Exclus du continent africain par les armes, les Allemands feront donc l’économie des conflits de la colonisation et de la décolonisation que vont connaître les autres Européens (Français, Anglais, Portugais et, dans une moindre mesure, Espagnols, sans oublier les Sud-Africains blancs du temps de l’apartheid ainsi que les Rhodésiens blancs). Cette absence va durer près de quatre-vingt ans. A la fin des années 1990 Berlin va faire une poussée de fièvre africaine : les échanges commerciaux de l’Allemagne avec l’Afrique vont littéralement exploser. La chancelière Angela Merkel pronostiquera, au printemps 2007 (l’Allemagne présidant alors le G8 et l’Union européenne), que « ceux qui choisissent l’Afrique comme lieu d’investissement sont appelés à en toucher les fruits très rapidement », Berlin s’engageant alors à doubler son aide financière à l’Afrique avant 2010. Mais, hormis l’Afrique du Sud, le continent ne motivera guère les entreprises allemandes. Angela Merkel décidera l’envoi (temporaire), dès 2006, en RDC, de 780 soldats de la Bundeswehr (présente marginalement dans la Corne de l’Afrique et au Soudan). Les motivations de Berlin justifiant ce regain d’intérêt (tardif) pour l’Afrique noire étaient simples : immigration ; matières premières ; sécurité (un colloque organisé à Berlin par la Fondation Konrad Adenauer au printemps 2007 avait pour intitulé : « L’Afrique, un continent oublié ? »). Illustration de cette vision « sélective », la Lufthansa (qui a des intérêts dans Swiss et Brussels Airlines) cible principalement les destinations desservies dans le golfe de Guinée vers les cités pétrolières : Abuja, Port Harcourt, Luanda, Malabo… que la compagnie qualifie de « destinations liées au secteur énergétique », parce qu’elles concernent les hommes d’affaires allemands mais aussi les cadres des pays « pétroliers ».

Les élections législatives du 27 septembre 2009, en obligeant Merkel à gouverner avec une coalition de droite dans laquelle le FDP (« démocrates libres », en fait des libéraux très proches de l’ultra-droite française dite aujourd’hui « droite populaire ») jouera un rôle capital, a mis l’Afrique au rancart.

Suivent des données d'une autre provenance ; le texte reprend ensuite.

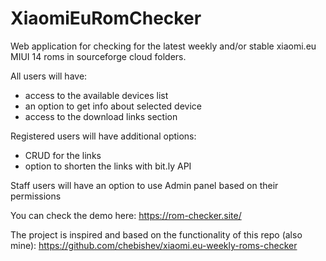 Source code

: # XiaomiEuRomChecker
Web application for checking for the latest weekly and/or stable xiaomi.eu MIUI 14 roms in sourceforge cloud folders.

All users will have:
- access to the available devices list
- an option to get info about selected device
- access to the download links section
  
Registered users will have additional options:
- CRUD for the links
- option to shorten the links with bit.ly API

Staff users will have an option to use Admin panel based on their permissions

 You can check the demo here:
 https://rom-checker.site/

The project is inspired and based on the functionality of this repo (also mine):
https://github.com/chebishev/xiaomi.eu-weekly-roms-checker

Jusqu’à ce que l’Afrique du Nord se réveille et s’insurge.

En matière de relations internationales, l’événement majeur résultant de cette entrée du FDP dans la coalition de droite a été l’accession de son leader, Guido Westerwelle, au poste de ministre des Affaires étrangères avec, par ailleurs, le titre de vice-chancelier. Longtemps considéré comme « le clown de la classe politique allemande » (Les Echos du 29 septembre 2009), né en Rhénanie, à Bonn (en 1961, l’année de la construction du mur de Berlin), avocat, amateur de beach-volley, défenseur du capitalisme familial (le Mittelstand, fondement autrefois de la bourgeoisie allemande, aujourd’hui de la classe moyenne, obsession de « WW »), affichant publiquement son homosexualité (ce qui ne choque pas en France, au sein de la classe politique, mais épouvanterait toujours les conservateurs allemands, plus encore quand son compagnon, Michael Mronz, patron d’une société spécialisée dans l’événementiel, semble être partie prenante des opérations de promotion du ministère et, surtout, du FDP, parti dont la réputation « clientéliste » est déjà forte), Westerwelle a une vision peu « diplomatique » des relations internationales. Une vision essentiellement ethnocentrique, l’Allemagne étant le modèle que le reste de l’Europe devrait suivre ; au-delà de l’Union européenne, il n’est d’ailleurs pas certain que « WW » ait une idée très claire de ce qui s’y passe. Son biographe, Majid Sattar, note qu’il « n’est pas très déterminé idéologiquement. Il est moins motivé par la politique que par le métier de politicien, le risque, le jeu du pouvoir » (cité par Marion Van Renterghem, Le Monde daté du vendredi 25 septembre 2009)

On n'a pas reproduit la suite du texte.